# For Sale - Mouse Paperwork - East Sussex/Post



## rosanna (Dec 1, 2010)

i have had some intrested on various forums to people like the thought of having BIRTH CERTIFICATES, SHOW RECORDS, BREEDING RECORDS AND PEDIGREE RECORDS for their animals. so i have spent a bit of time putting some together.

they are all blank and can be filled in by yourself.
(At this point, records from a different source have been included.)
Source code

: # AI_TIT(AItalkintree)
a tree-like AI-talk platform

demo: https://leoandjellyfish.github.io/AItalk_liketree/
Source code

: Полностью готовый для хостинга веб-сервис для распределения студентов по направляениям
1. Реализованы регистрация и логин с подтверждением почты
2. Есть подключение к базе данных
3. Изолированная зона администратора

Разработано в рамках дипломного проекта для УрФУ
the birth certificates, breeding records and pedigree records are more suited for breeders but can be used by anyone

prices are:
BIRTH CERTIFICATES, SHOW RECORDS, BREEDING RECORDS AND PEDIGREE RECORDS

1x £0.25
5x £2.00
10x £3.50
20x £6.00

PLEASE STATE WHAT YOU WANT, WHETHER IT BE BIRTH CERTIFICATES, SHOW RECORDS, BREEDING RECORDS OR PEDIGREE RECORDS

I WILL ALSO MIX AND MATCH E.G 2X BIRTH CERTIFICATES, 2X BREEDING RECORDS, 3X SHOW RECORDS AND 3X PEDIGREE RECORDS

I ALSO DO breeders packs:
small breeders pack (10x birth certificates, 5x breeding records, 10x pedigree records) £7.50
medium breeders pack (20x birth certificates, 10x breeding records, 20x pedigree records) £14.50
large breeders pack (40x birth certificates, 15x breeding records, 40x pedigree records) £27.00

postage will be:
£0.75p 1-5 documents
£1.25 6-15 documents
£2.00 15-30 documents
£3.00 30-60 documents
£4.50 for 60+ documents


----------



## kimmers (Jul 31, 2016)

Hello have you any pictures of the certificates ? Just so I can see quality before I decide to buy ? Thanks


----------



## WoodWitch (Oct 18, 2009)

This was a thread from 2010, I doubt it is still relevant.


----------